== Segment start ==

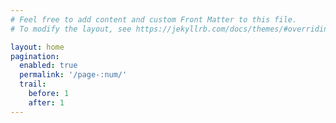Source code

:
 ```yaml
---
# Feel free to add content and custom Front Matter to this file.
# To modify the layout, see https://jekyllrb.com/docs/themes/#overriding-theme-defaults

layout: home
pagination: 
  enabled: true
  permalink: '/page-:num/'
  trail: 
    before: 1
    after: 1
---
```

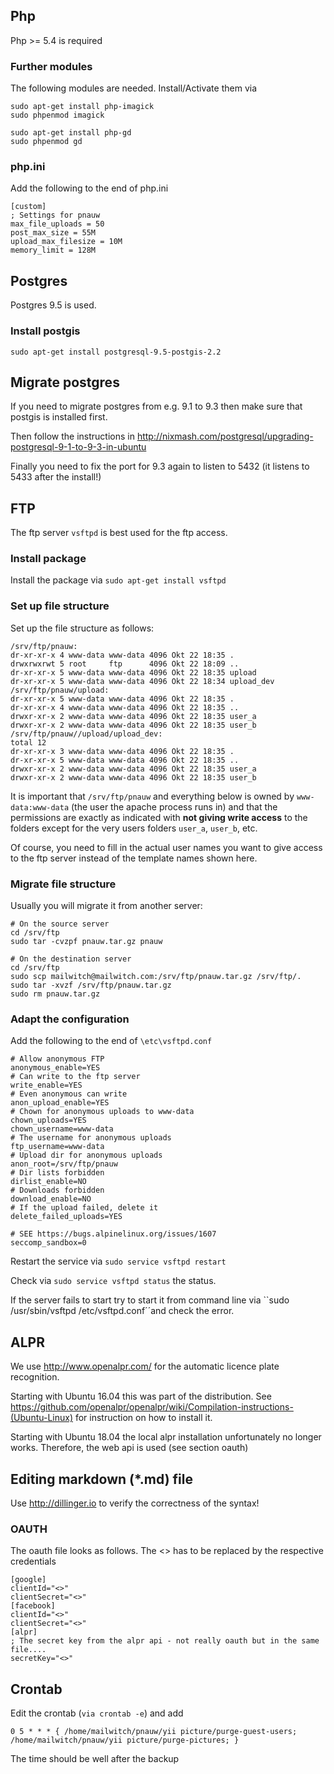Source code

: ## Php ##
Php >= 5.4 is required
### Further modules ###
The following modules are needed. Install/Activate them via

```
sudo apt-get install php-imagick
sudo phpenmod imagick

sudo apt-get install php-gd
sudo phpenmod gd
```
### php.ini ###
Add the following to the end of php.ini
```
[custom]
; Settings for pnauw
max_file_uploads = 50
post_max_size = 55M
upload_max_filesize = 10M
memory_limit = 128M
```
## Postgres ##
Postgres 9.5 is used.
### Install postgis ###
``sudo apt-get install postgresql-9.5-postgis-2.2``
## Migrate postgres ##
If you need to migrate postgres from e.g. 9.1 to 9.3 then make sure that postgis is installed first.

Then follow the instructions in http://nixmash.com/postgresql/upgrading-postgresql-9-1-to-9-3-in-ubuntu

Finally you need to fix the port for 9.3 again to listen to 5432 (it listens to 5433 after the install!)
## FTP ##
The ftp server ``vsftpd`` is best used for the ftp access.
### Install package ###
Install the package via ``sudo apt-get install vsftpd``
### Set up file structure ###
Set up the file structure as follows:
```
/srv/ftp/pnauw:
dr-xr-xr-x 4 www-data www-data 4096 Okt 22 18:35 .
drwxrwxrwt 5 root     ftp      4096 Okt 22 18:09 ..
dr-xr-xr-x 5 www-data www-data 4096 Okt 22 18:35 upload
dr-xr-xr-x 5 www-data www-data 4096 Okt 22 18:34 upload_dev
/srv/ftp/pnauw/upload:
dr-xr-xr-x 5 www-data www-data 4096 Okt 22 18:35 .
dr-xr-xr-x 4 www-data www-data 4096 Okt 22 18:35 ..
drwxr-xr-x 2 www-data www-data 4096 Okt 22 18:35 user_a
drwxr-xr-x 2 www-data www-data 4096 Okt 22 18:35 user_b
/srv/ftp/pnauw//upload/upload_dev:
total 12
dr-xr-xr-x 3 www-data www-data 4096 Okt 22 18:35 .
dr-xr-xr-x 5 www-data www-data 4096 Okt 22 18:35 ..
drwxr-xr-x 2 www-data www-data 4096 Okt 22 18:35 user_a
drwxr-xr-x 2 www-data www-data 4096 Okt 22 18:35 user_b
```
It is important that ``/srv/ftp/pnauw`` and everything below is owned by ``www-data:www-data`` (the user the apache process runs in) 
and that the permissions are exactly as indicated with **not giving write access** to the folders except for the very 
users folders ``user_a``, ``user_b``, etc. 

Of course, you need to fill in the actual user names you want to give access to the ftp server instead of the template names shown here.
### Migrate file structure ###
Usually you will migrate it from another server:

```
# On the source server
cd /srv/ftp
sudo tar -cvzpf pnauw.tar.gz pnauw
```

```
# On the destination server
cd /srv/ftp
sudo scp mailwitch@mailwitch.com:/srv/ftp/pnauw.tar.gz /srv/ftp/.
sudo tar -xvzf /srv/ftp/pnauw.tar.gz
sudo rm pnauw.tar.gz
```

### Adapt the configuration ###
Add the following to the end of ``\etc\vsftpd.conf``

```
# Allow anonymous FTP
anonymous_enable=YES
# Can write to the ftp server
write_enable=YES
# Even anonymous can write
anon_upload_enable=YES
# Chown for anonymous uploads to www-data 
chown_uploads=YES
chown_username=www-data
# The username for anonymous uploads
ftp_username=www-data
# Upload dir for anonymous uploads 
anon_root=/srv/ftp/pnauw
# Dir lists forbidden
dirlist_enable=NO
# Downloads forbidden
download_enable=NO
# If the upload failed, delete it
delete_failed_uploads=YES

# SEE https://bugs.alpinelinux.org/issues/1607
seccomp_sandbox=0

```

Restart the service via ``sudo service vsftpd restart``

Check via ``sudo service vsftpd status`` the status.

If the server fails to start try to start it from command line via ``sudo /usr/sbin/vsftpd /etc/vsftpd.conf´´and check the error.

## ALPR ##
We use http://www.openalpr.com/ for the automatic licence plate recognition. 

Starting with Ubuntu 16.04 this was part of the distribution. See https://github.com/openalpr/openalpr/wiki/Compilation-instructions-(Ubuntu-Linux) for instruction on how to install it.

Starting with Ubuntu 18.04 the local alpr installation unfortunately no longer works. Therefore, the web api is used (see section oauth)
## Editing markdown (*.md) file ##
Use http://dillinger.io to verify the correctness of the syntax!
### OAUTH ###
The oauth file looks as follows. The <> has to be replaced by the respective credentials

```
[google]
clientId="<>"
clientSecret="<>"
[facebook]
clientId="<>"
clientSecret="<>"
[alpr]
; The secret key from the alpr api - not really oauth but in the same file....
secretKey="<>"
```

## Crontab ##
Edit the crontab (``via crontab -e``) and add
```
0 5 * * * { /home/mailwitch/pnauw/yii picture/purge-guest-users; /home/mailwitch/pnauw/yii picture/purge-pictures; }
```
The time should be well after the backup
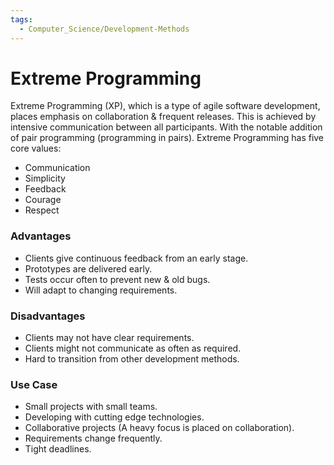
 ```yaml
---
tags:
  - Computer_Science/Development-Methods
---
```

# Extreme Programming
Extreme Programming (XP), which is a type of agile software development, places emphasis on collaboration & frequent releases. This is achieved by intensive communication between all participants. With the notable addition of pair programming (programming in pairs).
Extreme Programming has five core values:
- Communication
- Simplicity
- Feedback
- Courage
- Respect

### Advantages
- Clients give continuous feedback from an early stage.
- Prototypes are delivered early.
- Tests occur often to prevent new & old bugs.
- Will adapt to changing requirements.

### Disadvantages
- Clients may not have clear requirements.
- Clients might not communicate as often as required.
- Hard to transition from other development methods.

### Use Case
- Small projects with small teams.
- Developing with cutting edge technologies.
- Collaborative projects (A heavy focus is placed on collaboration).
- Requirements change frequently.
- Tight deadlines.
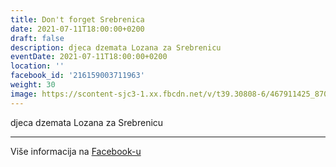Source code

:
 ```yaml
---
title: Don't forget Srebrenica
date: 2021-07-11T18:00:00+0200
draft: false
description: djeca dzemata Lozana za Srebrenicu
eventDate: 2021-07-11T18:00:00+0200
location: ''
facebook_id: '216159003711963'
weight: 30
image: https://scontent-sjc3-1.xx.fbcdn.net/v/t39.30808-6/467911425_8702124949883247_8451066247417132989_n.jpg?_nc_cat=103&ccb=1-7&_nc_sid=9e60e4&_nc_ohc=7xwaBC2Rgn8Q7kNvwGhvOj6&_nc_oc=AdnVX7LfqEBLpeP6P3041MQ3EMWWMTAyP62ewQ16yEGai4Vk38sm9bd38cixQN47RO0&_nc_zt=23&_nc_ht=scontent-sjc3-1.xx&edm=ABTKTjYEAAAA&_nc_gid=QA0vnya-EtuvDfDcoRAE_Q&oh=00_AfM0C65IS0h6yPch5Vb51pwlwHXsaJZmIPJbXqRm6yLARQ&oe=686002D9
---
```


djeca dzemata Lozana za Srebrenicu

---

Više informacija na [Facebook-u](https://facebook.com/events/216159003711963)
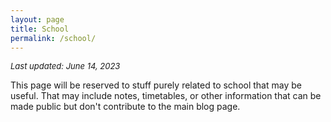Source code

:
```yaml
---
layout: page
title: School
permalink: /school/
---
```


_<font size= "2"> Last updated: June 14, 2023 </font>_

This page will be reserved to stuff purely related to school that may be useful. That may include notes,
timetables, or other information that can be made public but don't contribute to the main blog page.



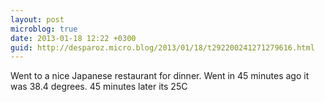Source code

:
 ```yaml
---
layout: post
microblog: true
date: 2013-01-18 12:22 +0300
guid: http://desparoz.micro.blog/2013/01/18/t292200241271279616.html
---
```

Went to a nice Japanese restaurant for dinner. Went in 45 minutes ago it was 38.4 degrees. 45 minutes later its 25C
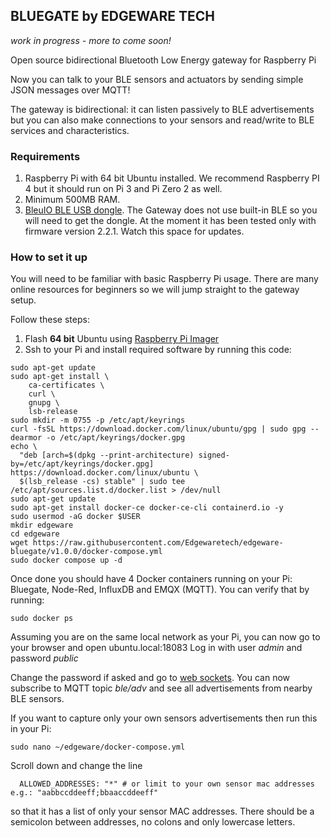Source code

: ## BLUEGATE by EDGEWARE TECH

_work in progress - more to come soon!_

Open source bidirectional Bluetooth Low Energy gateway for Raspberry Pi

Now you can talk to your BLE sensors and actuators by sending simple JSON messages over MQTT!

The gateway is bidirectional: it can listen passively to BLE advertisements but you can also make connections to your sensors and read/write to BLE services and characteristics.

### Requirements

1. Raspberry Pi with 64 bit Ubuntu installed. We recommend Raspberry PI 4 but it should run on Pi 3 and Pi Zero 2 as well.
2. Minimum 500MB RAM.
3. [BleuIO BLE USB dongle](https://www.bleuio.com/). The Gateway does not use built-in BLE so you will need to get the dongle. At the moment it has been tested only with firmware version 2.2.1. Watch this space for updates.

### How to set it up

You will need to be familiar with basic Raspberry Pi usage. There are many online resources for beginners so we will jump straight to the gateway setup.

Follow these steps:

1. Flash **64 bit** Ubuntu using [Raspberry Pi Imager](https://www.raspberrypi.com/software/)
2. Ssh to your Pi and install required software by running this code:

```
sudo apt-get update
sudo apt-get install \
    ca-certificates \
    curl \
    gnupg \
    lsb-release
sudo mkdir -m 0755 -p /etc/apt/keyrings
curl -fsSL https://download.docker.com/linux/ubuntu/gpg | sudo gpg --dearmor -o /etc/apt/keyrings/docker.gpg
echo \
  "deb [arch=$(dpkg --print-architecture) signed-by=/etc/apt/keyrings/docker.gpg] https://download.docker.com/linux/ubuntu \
  $(lsb_release -cs) stable" | sudo tee /etc/apt/sources.list.d/docker.list > /dev/null
sudo apt-get update
sudo apt-get install docker-ce docker-ce-cli containerd.io -y
sudo usermod -aG docker $USER
mkdir edgeware
cd edgeware
wget https://raw.githubusercontent.com/Edgewaretech/edgeware-bluegate/v1.0.0/docker-compose.yml
sudo docker compose up -d
```

Once done you should have 4 Docker containers running on your Pi: Bluegate, Node-Red, InfluxDB and EMQX (MQTT).
You can verify that by running:

```
sudo docker ps
```

Assuming you are on the same local network as your Pi, you can now go to your browser and open ubuntu.local:18083
Log in with user _admin_ and password _public_

Change the password if asked and go to [web sockets](http://ubuntu.local:18083/#/websocket). You can now subscribe to MQTT topic _ble/adv_ and see all advertisements from nearby BLE sensors.

If you want to capture only your own sensors advertisements then run this in your Pi:

```
sudo nano ~/edgeware/docker-compose.yml
```

Scroll down and change the line

```
  ALLOWED_ADDRESSES: "*" # or limit to your own sensor mac addresses e.g.: "aabbccddeeff;bbaaccddeeff"
```

so that it has a list of only your sensor MAC addresses. There should be a semicolon between addresses, no colons and only lowercase letters.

== Segment end ==

* [Task brief]:
The exact lines from the beginning of the data through the one that contains "The following modules" must be given again, both ends included, and pictures must be left out.

* [Answer space]:
Source code

:
 ```yaml
---
# Feel free to add content and custom Front Matter to this file.
# To modify the layout, see https://jekyllrb.com/docs/themes/#overriding-theme-defaults

layout: home
pagination: 
  enabled: true
  permalink: '/page-:num/'
  trail: 
    before: 1
    after: 1
---
```

Source code

: ## Php ##
Php >= 5.4 is required
### Further modules ###
The following modules are needed. Install/Activate them via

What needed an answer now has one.